The PRUs really get a bunch right. Very specifically, the ability to broadside dump the ENTIRE register file in a single cycle from one PRU to the other is gigantic. It's the single thing that allows you to transition the data from a hard real-time domain to a soft real-time domain and enables things like the industrial Ethernet protocols or the BeagleLogic, for example.
Tooling for the RPI PIO design is probably a bit more accessible than the TI PRU situation. I'd say its not really a miss - more of a necessity given bennies' proclivity towards open/available tools. Getting access to architecture details of the TI PRU would necessitate an NDA, would it not?
> Getting access to architecture details of the TI PRU would necessitate an NDA, would it not?
Nope. All the information is right in the publicly available architecture manuals. However, you don't need to copy the PRUs, per se. All this can be done with RISC-V.
The important parts are deterministic execution, the register file sideload between paired processors, and, possibly, single cycle instruction execution. None of these are precluded by using RISC-V.

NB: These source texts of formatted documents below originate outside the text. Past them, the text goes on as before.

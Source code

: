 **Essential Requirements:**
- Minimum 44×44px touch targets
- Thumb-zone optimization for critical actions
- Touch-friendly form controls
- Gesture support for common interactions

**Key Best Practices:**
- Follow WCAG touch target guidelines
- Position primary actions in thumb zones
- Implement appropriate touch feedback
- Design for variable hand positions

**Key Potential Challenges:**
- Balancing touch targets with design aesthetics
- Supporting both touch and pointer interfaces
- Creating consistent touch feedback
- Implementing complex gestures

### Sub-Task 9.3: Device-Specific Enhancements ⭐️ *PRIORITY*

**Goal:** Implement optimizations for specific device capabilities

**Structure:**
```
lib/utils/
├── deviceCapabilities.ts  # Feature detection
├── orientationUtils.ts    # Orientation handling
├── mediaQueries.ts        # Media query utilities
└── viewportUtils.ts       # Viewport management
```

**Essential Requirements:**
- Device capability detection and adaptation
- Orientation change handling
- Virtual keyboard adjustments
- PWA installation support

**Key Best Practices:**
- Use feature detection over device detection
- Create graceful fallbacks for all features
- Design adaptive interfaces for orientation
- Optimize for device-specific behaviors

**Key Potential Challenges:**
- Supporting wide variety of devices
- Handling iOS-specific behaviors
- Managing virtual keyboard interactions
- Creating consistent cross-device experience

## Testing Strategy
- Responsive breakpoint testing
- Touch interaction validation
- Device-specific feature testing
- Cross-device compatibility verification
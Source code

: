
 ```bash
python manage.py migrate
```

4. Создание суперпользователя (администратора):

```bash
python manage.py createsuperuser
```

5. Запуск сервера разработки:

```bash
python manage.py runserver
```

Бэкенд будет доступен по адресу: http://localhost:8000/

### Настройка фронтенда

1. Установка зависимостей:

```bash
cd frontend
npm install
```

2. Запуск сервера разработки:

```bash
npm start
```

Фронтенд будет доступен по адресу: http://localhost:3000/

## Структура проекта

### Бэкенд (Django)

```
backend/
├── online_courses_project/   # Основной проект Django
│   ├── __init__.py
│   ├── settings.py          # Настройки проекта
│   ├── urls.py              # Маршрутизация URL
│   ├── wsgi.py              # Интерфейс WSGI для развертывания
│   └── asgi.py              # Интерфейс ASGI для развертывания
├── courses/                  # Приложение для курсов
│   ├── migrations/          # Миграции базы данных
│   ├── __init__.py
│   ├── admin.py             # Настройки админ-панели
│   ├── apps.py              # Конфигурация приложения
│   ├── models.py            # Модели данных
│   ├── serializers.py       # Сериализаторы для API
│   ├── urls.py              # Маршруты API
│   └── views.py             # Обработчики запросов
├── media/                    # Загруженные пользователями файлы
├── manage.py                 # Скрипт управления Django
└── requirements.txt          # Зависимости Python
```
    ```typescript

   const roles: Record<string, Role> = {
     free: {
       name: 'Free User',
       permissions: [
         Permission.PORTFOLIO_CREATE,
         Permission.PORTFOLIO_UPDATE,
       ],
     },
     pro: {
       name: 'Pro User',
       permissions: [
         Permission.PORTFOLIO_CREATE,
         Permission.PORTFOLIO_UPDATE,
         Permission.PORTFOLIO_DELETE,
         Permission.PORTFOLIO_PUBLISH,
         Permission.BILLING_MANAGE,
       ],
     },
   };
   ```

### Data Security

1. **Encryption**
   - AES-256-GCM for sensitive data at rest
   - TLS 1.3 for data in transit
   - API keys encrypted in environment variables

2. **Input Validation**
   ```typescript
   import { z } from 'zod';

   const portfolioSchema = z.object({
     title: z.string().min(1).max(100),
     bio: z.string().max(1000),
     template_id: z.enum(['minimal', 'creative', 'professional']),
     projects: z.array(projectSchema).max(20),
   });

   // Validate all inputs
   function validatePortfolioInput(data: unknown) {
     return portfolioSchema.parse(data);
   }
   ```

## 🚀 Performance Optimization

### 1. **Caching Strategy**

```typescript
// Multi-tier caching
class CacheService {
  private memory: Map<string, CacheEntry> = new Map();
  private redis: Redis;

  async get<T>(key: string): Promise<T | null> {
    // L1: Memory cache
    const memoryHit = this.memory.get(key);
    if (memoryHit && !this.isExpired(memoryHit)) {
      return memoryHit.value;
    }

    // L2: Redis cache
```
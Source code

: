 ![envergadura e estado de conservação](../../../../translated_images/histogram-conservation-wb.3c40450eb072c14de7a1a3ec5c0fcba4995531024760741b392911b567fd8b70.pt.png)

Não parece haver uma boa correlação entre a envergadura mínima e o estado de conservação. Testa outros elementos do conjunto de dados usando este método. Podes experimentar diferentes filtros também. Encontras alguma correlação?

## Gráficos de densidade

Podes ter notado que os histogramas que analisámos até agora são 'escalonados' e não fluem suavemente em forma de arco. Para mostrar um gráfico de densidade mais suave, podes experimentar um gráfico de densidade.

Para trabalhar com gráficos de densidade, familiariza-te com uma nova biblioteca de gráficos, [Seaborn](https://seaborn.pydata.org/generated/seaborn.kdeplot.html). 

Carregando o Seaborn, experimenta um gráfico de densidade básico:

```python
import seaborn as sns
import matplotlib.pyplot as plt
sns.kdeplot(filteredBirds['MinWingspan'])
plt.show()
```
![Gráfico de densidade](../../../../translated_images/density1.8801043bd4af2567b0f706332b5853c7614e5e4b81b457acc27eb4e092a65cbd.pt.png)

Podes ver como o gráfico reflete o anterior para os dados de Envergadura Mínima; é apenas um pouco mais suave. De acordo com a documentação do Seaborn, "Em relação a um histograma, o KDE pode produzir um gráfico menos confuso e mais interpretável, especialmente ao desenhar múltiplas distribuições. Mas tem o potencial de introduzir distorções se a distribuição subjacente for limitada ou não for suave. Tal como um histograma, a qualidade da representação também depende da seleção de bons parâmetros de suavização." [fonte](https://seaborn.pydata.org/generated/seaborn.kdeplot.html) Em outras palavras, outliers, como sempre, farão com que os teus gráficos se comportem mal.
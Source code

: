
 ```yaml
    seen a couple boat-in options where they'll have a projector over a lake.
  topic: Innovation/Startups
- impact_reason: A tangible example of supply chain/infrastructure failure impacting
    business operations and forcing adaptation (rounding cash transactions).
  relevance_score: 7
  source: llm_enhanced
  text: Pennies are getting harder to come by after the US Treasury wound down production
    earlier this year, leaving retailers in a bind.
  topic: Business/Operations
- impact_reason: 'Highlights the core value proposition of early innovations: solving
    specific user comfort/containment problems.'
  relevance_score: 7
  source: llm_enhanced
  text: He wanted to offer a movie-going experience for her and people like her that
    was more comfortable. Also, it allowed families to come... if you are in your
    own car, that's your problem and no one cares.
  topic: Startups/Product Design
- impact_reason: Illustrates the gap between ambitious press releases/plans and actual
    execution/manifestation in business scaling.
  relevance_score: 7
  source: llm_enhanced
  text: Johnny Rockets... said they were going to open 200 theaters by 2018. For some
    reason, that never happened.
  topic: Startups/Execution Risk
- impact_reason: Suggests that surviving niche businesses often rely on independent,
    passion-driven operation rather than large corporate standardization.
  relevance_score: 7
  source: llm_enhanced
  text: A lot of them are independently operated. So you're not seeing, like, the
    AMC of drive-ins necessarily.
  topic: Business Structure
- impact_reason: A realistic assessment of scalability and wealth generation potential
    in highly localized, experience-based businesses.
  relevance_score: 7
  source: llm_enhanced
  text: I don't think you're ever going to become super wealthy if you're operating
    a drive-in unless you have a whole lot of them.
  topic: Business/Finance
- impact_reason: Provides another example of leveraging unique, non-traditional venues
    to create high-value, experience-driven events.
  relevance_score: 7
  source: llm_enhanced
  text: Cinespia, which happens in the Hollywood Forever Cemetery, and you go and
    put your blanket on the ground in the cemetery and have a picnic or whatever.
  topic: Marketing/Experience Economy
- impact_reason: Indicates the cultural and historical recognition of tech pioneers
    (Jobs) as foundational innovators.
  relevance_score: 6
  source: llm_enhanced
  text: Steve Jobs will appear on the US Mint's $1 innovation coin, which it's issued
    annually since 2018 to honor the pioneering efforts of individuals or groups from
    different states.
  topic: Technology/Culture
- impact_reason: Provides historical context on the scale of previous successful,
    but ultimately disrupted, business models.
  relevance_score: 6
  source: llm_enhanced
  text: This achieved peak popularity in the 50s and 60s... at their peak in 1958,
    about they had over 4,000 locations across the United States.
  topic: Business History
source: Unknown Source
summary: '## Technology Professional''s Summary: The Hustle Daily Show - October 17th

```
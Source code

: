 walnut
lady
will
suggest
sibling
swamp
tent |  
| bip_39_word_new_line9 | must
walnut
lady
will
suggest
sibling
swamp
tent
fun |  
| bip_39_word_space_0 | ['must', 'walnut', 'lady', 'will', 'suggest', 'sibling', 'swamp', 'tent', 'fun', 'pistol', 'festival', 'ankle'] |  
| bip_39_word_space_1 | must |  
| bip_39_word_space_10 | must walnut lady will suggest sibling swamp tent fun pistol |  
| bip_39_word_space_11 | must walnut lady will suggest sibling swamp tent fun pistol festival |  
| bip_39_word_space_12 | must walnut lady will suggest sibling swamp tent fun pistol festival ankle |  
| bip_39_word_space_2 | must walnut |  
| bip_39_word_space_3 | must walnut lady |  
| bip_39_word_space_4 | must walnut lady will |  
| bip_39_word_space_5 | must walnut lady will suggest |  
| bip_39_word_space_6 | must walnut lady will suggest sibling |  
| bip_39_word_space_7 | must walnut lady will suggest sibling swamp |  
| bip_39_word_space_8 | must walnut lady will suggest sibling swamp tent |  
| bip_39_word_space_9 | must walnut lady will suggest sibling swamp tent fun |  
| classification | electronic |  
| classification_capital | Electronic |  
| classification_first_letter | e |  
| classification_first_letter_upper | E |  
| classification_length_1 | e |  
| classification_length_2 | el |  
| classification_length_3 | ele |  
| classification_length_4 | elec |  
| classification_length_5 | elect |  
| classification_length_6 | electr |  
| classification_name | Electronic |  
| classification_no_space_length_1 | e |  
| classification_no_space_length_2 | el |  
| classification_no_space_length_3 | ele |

And, given how large his PIO stuff is, I'd argue it would be better to do this with RISC-V.
What are your thoughts on efficiency? BIO vs PIO implementing, say, 68k 16-bit-wide bus slave. I know i can support 66MHz 68K bus clock with PIO at 300MHz. How much clock speed would BIO need?
It depends a lot upon where the processing is happening. For example, you could do something where all the data is pre-processed and you're just blasting bits into a GPIO register with a pair of move instructions. In which case you could get north of 60MHz, but I think that's sort of cheating - you'll run out of pre-processed data pretty quickly, and then you have to take a delay to generate more data.
The 25MHz number I cite as the performance expectation is "relaxed": I don't want to set unrealistic expectations on the core's performance, because I want everyone to have fun and be happy coding for it - even relatively new programmers.
However, with a combination of overclocking and optimization, higher speeds are definitely on the horizon. Someone on the Baochip Discord thought up a clever trick I hadn't considered that could potentially get toggle rates into the hundreds of MHz's. So, there's likely a lot to be discovered about the core that I don't even know about, once it gets into the hands of more people.
I specified slave specifically because slave is a LOT harder. Master is always easy. Waiting for someone else’s clock and then capturing and replying asap is the hard part. Especially if as a slave you need to simulate a read.
On rp2350 it is pio (wait for clock) -> pio (read address bus) -> dma (addr into lower bits of dma source for next channel) -> dma (Data from SRAM to PIO) -> pio (write data to data bus) chain and it barely keeps up.
If there's a single rising edge on the bus that you can use as quantum trigger, then, the reads turn into as series of moves into a FIFO, and the response can be quite fast. The quantum-trigger-on-GPIO was provided to solve exactly the problem you described.
Hey, glad to see you here. I'm a huge fan of your projects, and the Baochip was one I didn't see coming. Very nice surprise!
I ordered a few, thinking it would make a good logic analyzer (before the details of the BIO were published). Obviously, it's going to be a stretch with multiple cycles per instructions, and a reduced instruction set. I'll see how far I can push it if I rely on multiple BIOs, perhaps with some tricks such as relying on an external clock signal.
At first glance, they seemed to be perfect for doing some basic RLE or Huffman compression on-the-fly, but I am less sure now, I will have to play with it. Bit-packing may be somewhat expensive to perform, too.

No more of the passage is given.